6. A method for operating an electromechanical actuator (1) for actuating a brake (9) of an elevator installation (21), in particular an actuator according to one of the preceding claims, the actuator (1) comprises:

 an energy store (2)

 a holding device (3),

 a return divider (6)

 a connector (7)

 wherein the actuator (1) is designed such

in a standby state (I) the holding device (3) holds the connector (7) in a ready position counter to an actuating force (F ₂ ) applied by the energy store (2),

 in a triggering state (II) the holding device (3) does not hold the connector (7) in the ready position and the connector (7) is brought into a release position and during a return phase (III) the actuator (1) is operated using the

 Returning (6) from the trigger state (II) in the standby state (I) can be converted, the method comprises the following steps:

- Transferring the actuator (1) from the standby state (I) in the triggering state (II) by reducing a by the holding device (3) applied

Standby holding force (F ₃ ),

- Transferring the actuator (1) from the release state (II) in the standby state (I) during a return phase (III) using the resetter (6) and overcoming the by the energy storage (2) provided operating force (F ₂ ), thereby Generating a return holding force (F ₃ w) on the basis of the holding device (3),

Holding the connector (7) in its standby position (I) by providing a standby holding force (F ₃ |) from the holding device (3),

 characterized,

the standby holding force (F ₃ |) provided by the holding device (3) during the standby state (I) is lower than the maximum return holding force (F ₃ w _max ) provided by the holding device (3) during the return phase (III).

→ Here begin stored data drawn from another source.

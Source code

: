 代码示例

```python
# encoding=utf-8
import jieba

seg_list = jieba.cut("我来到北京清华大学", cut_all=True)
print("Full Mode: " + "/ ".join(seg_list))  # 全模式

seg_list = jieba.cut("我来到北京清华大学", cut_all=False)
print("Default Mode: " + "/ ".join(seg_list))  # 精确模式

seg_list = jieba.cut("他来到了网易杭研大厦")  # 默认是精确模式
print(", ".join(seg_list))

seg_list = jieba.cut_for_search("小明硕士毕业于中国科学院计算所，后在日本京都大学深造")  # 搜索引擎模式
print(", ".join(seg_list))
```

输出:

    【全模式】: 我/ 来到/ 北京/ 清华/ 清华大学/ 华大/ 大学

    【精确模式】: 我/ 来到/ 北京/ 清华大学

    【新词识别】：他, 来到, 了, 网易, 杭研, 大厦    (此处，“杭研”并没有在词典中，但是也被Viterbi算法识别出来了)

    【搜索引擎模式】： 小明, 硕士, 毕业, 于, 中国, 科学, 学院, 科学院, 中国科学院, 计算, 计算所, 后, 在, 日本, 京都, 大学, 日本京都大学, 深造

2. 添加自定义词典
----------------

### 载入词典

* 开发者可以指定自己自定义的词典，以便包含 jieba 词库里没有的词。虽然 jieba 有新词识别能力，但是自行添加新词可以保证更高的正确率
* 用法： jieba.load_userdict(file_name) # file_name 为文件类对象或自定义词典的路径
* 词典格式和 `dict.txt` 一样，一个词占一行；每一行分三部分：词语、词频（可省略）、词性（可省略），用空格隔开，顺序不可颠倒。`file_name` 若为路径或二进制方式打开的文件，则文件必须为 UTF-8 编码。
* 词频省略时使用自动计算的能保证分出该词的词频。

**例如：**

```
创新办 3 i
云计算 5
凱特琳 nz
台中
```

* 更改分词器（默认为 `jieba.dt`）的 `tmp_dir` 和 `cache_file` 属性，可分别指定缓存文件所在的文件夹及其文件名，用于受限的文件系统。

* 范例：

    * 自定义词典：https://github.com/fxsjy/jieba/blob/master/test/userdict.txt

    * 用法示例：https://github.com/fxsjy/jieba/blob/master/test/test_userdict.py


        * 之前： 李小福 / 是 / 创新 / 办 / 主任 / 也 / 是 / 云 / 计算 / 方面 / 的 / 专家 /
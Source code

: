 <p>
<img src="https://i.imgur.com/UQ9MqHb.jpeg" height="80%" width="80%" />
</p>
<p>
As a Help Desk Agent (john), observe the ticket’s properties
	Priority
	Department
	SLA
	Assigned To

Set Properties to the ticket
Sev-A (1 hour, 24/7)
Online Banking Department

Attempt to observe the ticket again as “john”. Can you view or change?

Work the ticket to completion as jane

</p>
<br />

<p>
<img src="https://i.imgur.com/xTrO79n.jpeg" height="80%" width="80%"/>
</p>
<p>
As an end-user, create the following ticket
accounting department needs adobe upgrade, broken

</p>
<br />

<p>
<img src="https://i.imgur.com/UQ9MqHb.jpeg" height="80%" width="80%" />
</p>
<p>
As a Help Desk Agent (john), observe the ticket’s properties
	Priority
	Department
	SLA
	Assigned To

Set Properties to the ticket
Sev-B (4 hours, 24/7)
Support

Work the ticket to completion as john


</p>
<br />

7. The method according to claim 6,

 characterized,

 in that during the triggering state (II) to prepare the return phase (III), a first part (4) of the holding device (3) is guided in a targeted manner in the direction of a second part (5) of the holding device (3).

8. elevator installation (21) comprising an actuator (1) according to any one of claims 1 to 5 and / or an actuator (1) which is operated by a method according to any one of claims 6 or 7.